The former England boss is back from a holiday in France, which he revealed he would use to consider putting his name forward to succeed Frank Hadden, who stepped down almost two weeks ago.
Edinburgh head coach Robinson names his side for Friday’s Magners League clash with Leinster this afternoon, when he will make his first public appearance since returning to the country.
And with the deadline for applications now less than a week away, the 45-year-old bookies’ favourite knows it is decision time.
The biggest obstacle to Robinson landing the job has been removed after Glasgow boss Sean Lineen revealed he would not be applying and threw his weight behind his inter-city counterpart.
“I would be amazed if he didn’t (apply),” Lineen said yesterday.
Former Scotland centre Lineen, who has worked alongside Robinson as a coach in the international set-up, added: “He’s great; he’s very hands on.
“I’ve learned a lot from him from doing one on ones with the players.

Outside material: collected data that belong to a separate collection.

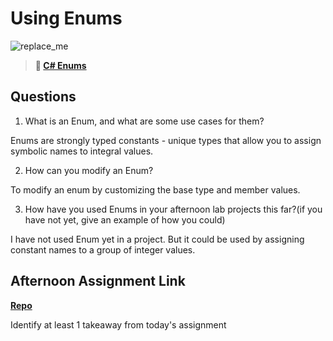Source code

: # Using Enums

![replace_me](https://codeworks.blob.core.windows.net/public/assets/img/illustrations/placeholder.svg)

> **📖 [C# Enums](https://codeworksacademy.com/fs-student-guide/resources/wk10/03-Enums)**

## Questions

1. What is an Enum, and what are some use cases for them?

Enums are strongly typed constants - unique types that allow you to assign symbolic names to integral values. 

2. How can you modify an Enum?

To modify an enum by customizing the base type and member values. 

3. How have you used Enums in your afternoon lab projects this far?(if you have not yet, give an example of how you could)

I have not used Enum yet in a project. But it could be used by assigning constant names to a group of integer values. 

## Afternoon Assignment Link

**[Repo](https://github.com/savtemp/AllSpice)**

Identify at least 1 takeaway from today's assignment
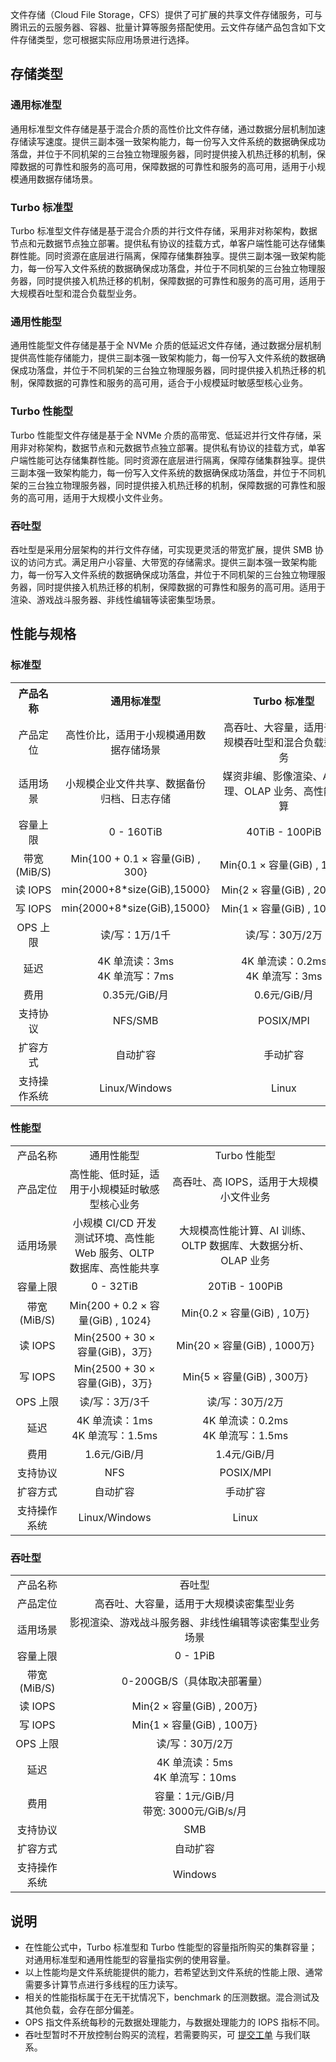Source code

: 文件存储（Cloud File Storage，CFS）提供了可扩展的共享文件存储服务，可与腾讯云的云服务器、容器、批量计算等服务搭配使用。云文件存储产品包含如下文件存储类型，您可根据实际应用场景进行选择。

## 存储类型

### 通用标准型

通用标准型文件存储是基于混合介质的高性价比文件存储，通过数据分层机制加速存储读写速度。提供三副本强一致架构能力，每一份写入文件系统的数据确保成功落盘，并位于不同机架的三台独立物理服务器，同时提供接入机热迁移的机制，保障数据的可靠性和服务的高可用，保障数据的可靠性和服务的高可用，适用于小规模通用数据存储场景。

### Turbo 标准型

Turbo 标准型文件存储是基于混合介质的并行文件存储，采用非对称架构，数据节点和元数据节点独立部署。提供私有协议的挂载方式，单客户端性能可达存储集群性能。同时资源在底层进行隔离，保障存储集群独享。提供三副本强一致架构能力，每一份写入文件系统的数据确保成功落盘，并位于不同机架的三台独立物理服务器，同时提供接入机热迁移的机制，保障数据的可靠性和服务的高可用，适用于大规模吞吐型和混合负载型业务。

### 通用性能型

通用性能型文件存储是基于全 NVMe 介质的低延迟文件存储，通过数据分层机制提供高性能存储能力，提供三副本强一致架构能力，每一份写入文件系统的数据确保成功落盘，并位于不同机架的三台独立物理服务器，同时提供接入机热迁移的机制，保障数据的可靠性和服务的高可用，适合于小规模延时敏感型核心业务。

### Turbo 性能型

Turbo 性能型文件存储是基于全 NVMe 介质的高带宽、低延迟并行文件存储，采用非对称架构，数据节点和元数据节点独立部署。提供私有协议的挂载方式，单客户端性能可达存储集群性能。同时资源在底层进行隔离，保障存储集群独享。提供三副本强一致架构能力，每一份写入文件系统的数据确保成功落盘，并位于不同机架的三台独立物理服务器，同时提供接入机热迁移的机制，保障数据的可靠性和服务的高可用，适用于大规模小文件业务。

### 吞吐型

吞吐型是采用分层架构的并行文件存储，可实现更灵活的带宽扩展，提供 SMB 协议的访问方式。满足用户小容量、大带宽的存储需求。提供三副本强一致架构能力，每一份写入文件系统的数据确保成功落盘，并位于不同机架的三台独立物理服务器，同时提供接入机热迁移的机制，保障数据的可靠性和服务的高可用。适用于渲染、游戏战斗服务器、非线性编辑等读密集型场景。

## 性能与规格

### 标准型

<table> 
    <tr align="center">
        <th style="width: 17%;">产品名称</th>
        <th>通用标准型</th>
        <th>Turbo 标准型</th>
    </tr>
    <tr align="center">
        <td>产品定位</td>
        <td>高性价比，适用于小规模通用数据存储场景</td>
        <td>高吞吐、大容量，适用于大规模吞吐型和混合负载型业务</td>
    </tr>
    <tr align="center" >
        <td>适用场景</td>
        <td>小规模企业文件共享、数据备份归档、日志存储</td>
        <td>媒资非编、影像渲染、AI 推理、OLAP 业务、高性能计算</td>
    </tr>
    <tr align="center" >
        <td>容量上限</td>
        <td>0 - 160TiB</td>
        <td>40TiB - 100PiB</td>
    </tr>
    <tr align="center" >
        <td>带宽(MiB/S)</td>
        <td>Min{100 + 0.1 × 容量(GiB) , 300}</td>
				<td><nobr>Min{0.1 × 容量(GiB) , 10万}</nobr></td>
    <tr align="center" >
        <td>读 IOPS</td>
        <td>min{2000+8*size(GiB),15000}</td>
        <td><nobr>Min{2 × 容量(GiB) , 200万}</nobr></td>
    <tr align="center" >
        <td>写 IOPS</td>
        <td>min{2000+8*size(GiB),15000}</td>
        <td>Min{1 × 容量(GiB) , 100万}</td>
    </tr>
    <tr align="center" >
        <td>OPS 上限</td>
        <td>读/写：1万/1千</td>
        <td>读/写：30万/2万</td>
    <tr align="center" >
        <td>延迟</td>
        <td>4K 单流读：3ms</br>4K 单流写：7ms</td>
        <td>4K 单流读：0.2ms</br>4K 单流写：3ms</td>
    </tr>
    <tr align="center" >
        <td>费用</td>
        <td>0.35元/GiB/月</td>
        <td>0.6元/GiB/月</td>
    </tr>
    <tr align="center" >
        <td>支持协议</td>
        <td>NFS/SMB</td>
        <td>POSIX/MPI</td>
    </tr>
    <tr align="center" >
        <td>扩容方式</td>
        <td>自动扩容</td>
        <td>手动扩容</td>
    </tr>
    <tr align="center" >
        <td>支持操作系统</td>
        <td>Linux/Windows</td>
        <td>Linux</td>
    </tr>
</table>

### 性能型

<table> 
    <tr align="center">
        <td style="width: 17%;">产品名称</td>
        <td>通用性能型</td>
        <td>Turbo 性能型 </td>
    </tr>
    <tr align="center">
        <td>产品定位</td>
        <td>高性能、低时延，适用于小规模延时敏感型核心业务</td>
        <td>高吞吐、高 IOPS，适用于大规模小文件业务</td>
    </tr>
    <tr align="center" >
        <td>适用场景</td>
        <td>小规模 CI/CD 开发测试环境、高性能 Web 服务、OLTP 数据库、高性能共享</td>
        <td>大规模高性能计算、AI 训练、OLTP 数据库、大数据分析、OLAP 业务</td>
    </tr>
    <tr align="center" >
        <td>容量上限</td>
        <td>0 - 32TiB</td>
        <td>20TiB - 100PiB</td>
    </tr>
    <tr align="center" >
        <td>带宽(MiB/S)</td>
        <td>Min{200 + 0.2 × 容量(GiB) , 1024}</nobr></td>
        <td><nobr>Min{0.2 × 容量(GiB) , 10万}</nobr></td>
    <tr align="center" >
        <td>读 IOPS</td>
        <td>Min{2500 + 30 × 容量(GiB)，3万}</td>
        <td><nobr>Min{20 × 容量(GiB) , 1000万}</nobr></td>
    <tr align="center" >
        <td>写 IOPS</td>
        <td>Min{2500 + 30 × 容量(GiB)，3万}</td>
        <td>Min{5 × 容量(GiB) , 300万}</td>
    </tr>
    <tr align="center" >
        <td>OPS 上限</td>
        <td>读/写：3万/3千</td>
        <td>读/写：30万/2万</td>
    <tr align="center" >
        <td>延迟</td>
        <td>4K 单流读：1ms</br>4K 单流写：1.5ms</td>
        <td>4K 单流读：0.2ms</br>4K 单流写：1.5ms</td>
    </tr>
    <tr align="center" >
        <td>费用</td>
        <td>1.6元/GiB/月</td>
        <td>1.4元/GiB/月</td>
    </tr>
    <tr align="center" >
        <td>支持协议</td>
        <td>NFS</td>
        <td>POSIX/MPI</td>
    </tr>
    <tr align="center" >
        <td>扩容方式</td>
        <td>自动扩容</td>
        <td>手动扩容</td>
    </tr>
    <tr align="center" >
        <td>支持操作系统</td>
        <td>Linux/Windows</td>
        <td>Linux</td>
    </tr>
</table>

### 吞吐型

<table> 
    <tr align="center">
        <td style="width: 17%;">产品名称</td>
        <td>吞吐型 </td>
    </tr>
    <tr align="center">
        <td>产品定位</td>
        <td>高吞吐、大容量，适用于大规模读密集型业务</td>
    </tr>
    <tr align="center" >
        <td>适用场景</td>
        <td>影视渲染、游戏战斗服务器、非线性编辑等读密集型业务场景</td>
    </tr>
    <tr align="center" >
        <td>容量上限</td>
        <td>0 - 1PiB</td>
    </tr>
    <tr align="center" >
        <td>带宽(MiB/S)</td>
        <td><nobr>0-200GB/S（具体取决部署量）</nobr></td>
    <tr align="center" >
        <td>读 IOPS</td>
        <td><nobr>Min{2 × 容量(GiB) , 200万}</nobr></td>
    <tr align="center" >
        <td>写 IOPS</td>
        <td>Min{1 × 容量(GiB) , 100万}</td>
    </tr>
    <tr align="center" >
        <td>OPS 上限</td>
        <td>读/写：30万/2万</td>
    <tr align="center" >
        <td>延迟</td>
        <td>4K 单流读：5ms</br>4K 单流写：10ms</td>
    </tr>
    <tr align="center" >
        <td>费用</td>
        <td>容量：1元/GiB/月<br>带宽: 3000元/GiB/s/月</td>
    </tr>
    <tr align="center" >
        <td>支持协议</td>
        <td>SMB</td>
    </tr>
    <tr align="center" >
        <td>扩容方式</td>
        <td>自动扩容</td>
    </tr>
    <tr align="center" >
        <td>支持操作系统</td>
        <td>Windows</td>
    </tr>
</table>

## 说明

- 在性能公式中，Turbo 标准型和 Turbo 性能型的容量指所购买的集群容量；对通用标准型和通用性能型的容量指实例的使用容量。
- 以上性能均是文件系统能提供的能力，若希望达到文件系统的性能上限、通常需要多计算节点进行多线程的压力读写。
- 相关的性能指标属于在无干扰情况下，benchmark 的压测数据。混合测试及其他负载，会存在部分偏差。
- OPS 指文件系统每秒的元数据处理能力，与数据处理能力的 IOPS 指标不同。
- 吞吐型暂时不开放控制台购买的流程，若需要购买，可 [提交工单](https://cloud.tencent.com/online-service?from=intro_cbs&source=PRESALE) 与我们联系。

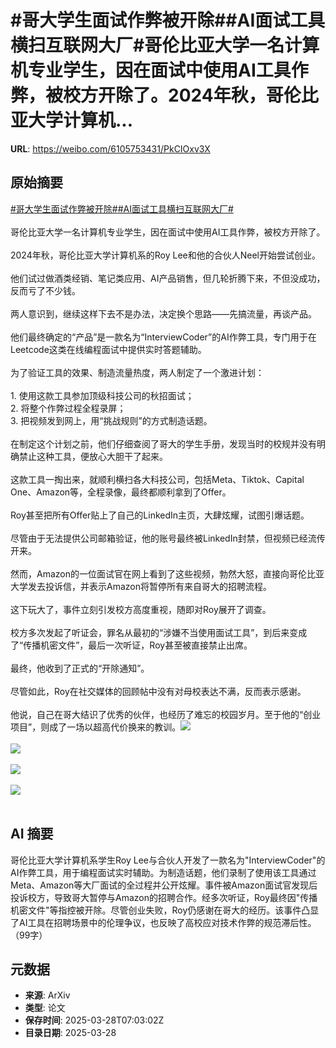 # #哥大学生面试作弊被开除##AI面试工具横扫互联网大厂#哥伦比亚大学一名计算机专业学生，因在面试中使用AI工具作弊，被校方开除了。2024年秋，哥伦比亚大学计算机...

**URL**: https://weibo.com/6105753431/PkCIOxv3X

## 原始摘要

<a href="https://m.weibo.cn/search?containerid=231522type%3D1%26t%3D10%26q%3D%23%E5%93%A5%E5%A4%A7%E5%AD%A6%E7%94%9F%E9%9D%A2%E8%AF%95%E4%BD%9C%E5%BC%8A%E8%A2%AB%E5%BC%80%E9%99%A4%23&amp;extparam=%23%E5%93%A5%E5%A4%A7%E5%AD%A6%E7%94%9F%E9%9D%A2%E8%AF%95%E4%BD%9C%E5%BC%8A%E8%A2%AB%E5%BC%80%E9%99%A4%23" data-hide=""><span class="surl-text">#哥大学生面试作弊被开除#</span></a><a href="https://m.weibo.cn/search?containerid=231522type%3D1%26t%3D10%26q%3D%23AI%E9%9D%A2%E8%AF%95%E5%B7%A5%E5%85%B7%E6%A8%AA%E6%89%AB%E4%BA%92%E8%81%94%E7%BD%91%E5%A4%A7%E5%8E%82%23&amp;extparam=%23AI%E9%9D%A2%E8%AF%95%E5%B7%A5%E5%85%B7%E6%A8%AA%E6%89%AB%E4%BA%92%E8%81%94%E7%BD%91%E5%A4%A7%E5%8E%82%23" data-hide=""><span class="surl-text">#AI面试工具横扫互联网大厂#</span></a><br><br>哥伦比亚大学一名计算机专业学生，因在面试中使用AI工具作弊，被校方开除了。<br><br>2024年秋，哥伦比亚大学计算机系的Roy Lee和他的合伙人Neel开始尝试创业。<br><br>他们试过做酒类经销、笔记类应用、AI产品销售，但几轮折腾下来，不但没成功，反而亏了不少钱。<br><br>两人意识到，继续这样下去不是办法，决定换个思路——先搞流量，再谈产品。<br><br>他们最终确定的“产品”是一款名为“InterviewCoder”的AI作弊工具，专门用于在Leetcode这类在线编程面试中提供实时答题辅助。<br><br>为了验证工具的效果、制造流量热度，两人制定了一个激进计划：<br><br>1. 使用这款工具参加顶级科技公司的秋招面试；<br>2. 将整个作弊过程全程录屏； <br>3. 把视频发到网上，用“挑战规则”的方式制造话题。<br><br>在制定这个计划之前，他们仔细查阅了哥大的学生手册，发现当时的校规并没有明确禁止这种工具，便放心大胆干了起来。<br><br>这款工具一掏出来，就顺利横扫各大科技公司，包括Meta、Tiktok、Capital One、Amazon等，全程录像，最终都顺利拿到了Offer。<br><br>Roy甚至把所有Offer贴上了自己的LinkedIn主页，大肆炫耀，试图引爆话题。<br><br>尽管由于无法提供公司邮箱验证，他的账号最终被LinkedIn封禁，但视频已经流传开来。<br><br>然而，Amazon的一位面试官在网上看到了这些视频，勃然大怒，直接向哥伦比亚大学发去投诉信，并表示Amazon将暂停所有来自哥大的招聘流程。<br><br>这下玩大了，事件立刻引发校方高度重视，随即对Roy展开了调查。<br><br>校方多次发起了听证会，罪名从最初的“涉嫌不当使用面试工具”，到后来变成了“传播机密文件”，最后一次听证，Roy甚至被直接禁止出席。<br><br>最终，他收到了正式的“开除通知”。<br><br>尽管如此，Roy在社交媒体的回顾帖中没有对母校表达不满，反而表示感谢。<br><br>他说，自己在哥大结识了优秀的伙伴，也经历了难忘的校园岁月。至于他的“创业项目”，则成了一场以超高代价换来的教训。<img style="" src="https://tvax2.sinaimg.cn/large/006Fd7o3gy1hzwlaggh06j30xc0m8duj.jpg" referrerpolicy="no-referrer"><br><br><img style="" src="https://tvax3.sinaimg.cn/large/006Fd7o3gy1hzwlahjou6j30qj0xcjyp.jpg" referrerpolicy="no-referrer"><br><br><img style="" src="https://tvax1.sinaimg.cn/large/006Fd7o3gy1hzwlajmks7j30rt0xbn9h.jpg" referrerpolicy="no-referrer"><br><br><img style="" src="https://tvax4.sinaimg.cn/large/006Fd7o3gy1hzwlajts7aj30en0iwn3t.jpg" referrerpolicy="no-referrer"><br><br>

## AI 摘要

哥伦比亚大学计算机系学生Roy Lee与合伙人开发了一款名为"InterviewCoder"的AI作弊工具，用于编程面试实时辅助。为制造话题，他们录制了使用该工具通过Meta、Amazon等大厂面试的全过程并公开炫耀。事件被Amazon面试官发现后投诉校方，导致哥大暂停与Amazon的招聘合作。经多次听证，Roy最终因"传播机密文件"等指控被开除。尽管创业失败，Roy仍感谢在哥大的经历。该事件凸显了AI工具在招聘场景中的伦理争议，也反映了高校应对技术作弊的规范滞后性。（99字）

## 元数据

- **来源**: ArXiv
- **类型**: 论文
- **保存时间**: 2025-03-28T07:03:02Z
- **目录日期**: 2025-03-28
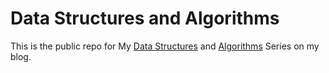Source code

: # Data Structures and Algorithms

This is the public repo for My [Data Structures](https://zainsci.github.io/blog/tag/data-structures) and [Algorithms](https://zainsci.github.io/blog/tag/algorithms) Series on my blog.
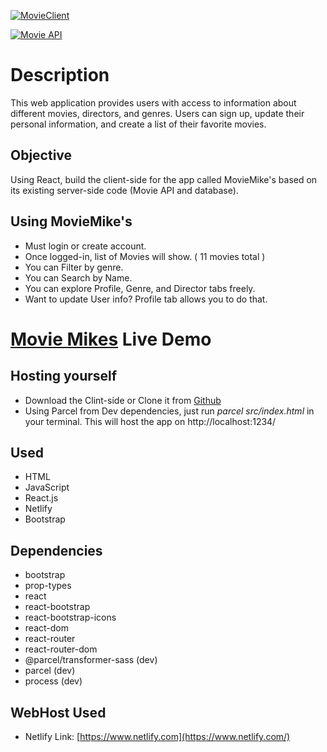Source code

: [![MovieClient](https://github.com/vppelli/Vppelli/blob/main/img/MOVEMIKE’S.png)](https://moviemikes.netlify.app/login)

[![Movie API][API-shield]][API-url]

# Description
This web application provides users with access to information about different movies, directors, and genres. Users can sign up, update their personal information, and create a list of their favorite movies.
## Objective
Using React, build the client-side for the app called MovieMike's based on its existing server-side code (Movie API and database).


## Using MovieMike's
- Must login or create account.
- Once logged-in, list of Movies will show.
 ( 11 movies total )
- You can Filter by genre.
- You can Search by Name.
- You can explore Profile, Genre, and Director tabs freely.
- Want to update User info? Profile tab allows you to do that.

# [Movie Mikes](https://moviemikes.netlify.app/login) Live Demo


## Hosting yourself
- Download the Clint-side or Clone it from [Github](https://github.com/vppelli/movie_client)
- Using Parcel from Dev dependencies, just run *parcel src/index.html* in your terminal. This will host the app on http://localhost:1234/

## Used
- HTML
- JavaScript
- React.js
- Netlify
- Bootstrap

## Dependencies
- bootstrap
- prop-types
- react
- react-bootstrap
- react-bootstrap-icons
- react-dom
- react-router
- react-router-dom
- @parcel/transformer-sass (dev)
- parcel (dev)
- process (dev)

## WebHost Used
- Netlify Link: [https://www.netlify.com](https://www.netlify.com/)

[API-shield]: https://img.shields.io/badge/Movies_API-open-red
[API-url]: https://github.com/vppelli/movie_api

“He knows a lot about the game, is very, very enthusiastic about the game and very passionate about rugby and about his team – whatever it is – winning and getting the best from the players.”
While Robinson might now appear the only viable candidate, the Scottish Rugby Union were keen to avoid a coronation and advertised for the position.
Lineen agreed with that decision, saying: “Obviously, it’s got to be worldwide; you’ve got to go through the procedures and who knows what that throws up?
“But I’ve worked with Andy; I know what he can do.”
Despite pulling out of the race this time, Lineen desperately wants the top job at some point in his career.
Asked when that might be, he said: “I’ll know.
“And it’s up to me to force the issue and make sure that I’m in the frame.
“But, at the moment, you look at where we are and you look at where Scotland is and there’s a candidate there.”
The 47-year-old Lineen, born in New Zealand but capped 29 times by Scotland, added: “You look at where you are in the coaching spectrum and I’m still learning.
“I’ve still got a long way to go and I’m working hard, learning with Glasgow.
“This is my third season with Glasgow.
“I’m big enough to admit I’ve made mistakes, I’m moving in the right direction and it takes time to build a squad.
“I’m really excited with what we’ve got.
“When you look at other candidates, what they are and what the Scotland team needs at the moment, it’s not me and I think I need to concentrate on Glasgow.”
Robinson’s candidacy has not met with universal approval.
Despite being part of the England set-up which won the 2003 World Cup, the team went backwards at an alarming rate once he took charge.
But Lineen said: “We tend in Scotland to look at the bad things: Andy not having done that well with England.
“But when you think in our back yard, we have a World Cup-winning coach...”
Lineen also ruled out becoming Robinson’s right-hand man should the Englishman get the job.
He said: “I think Andy’s got his own ideas of what he wants to do if he does apply for it.”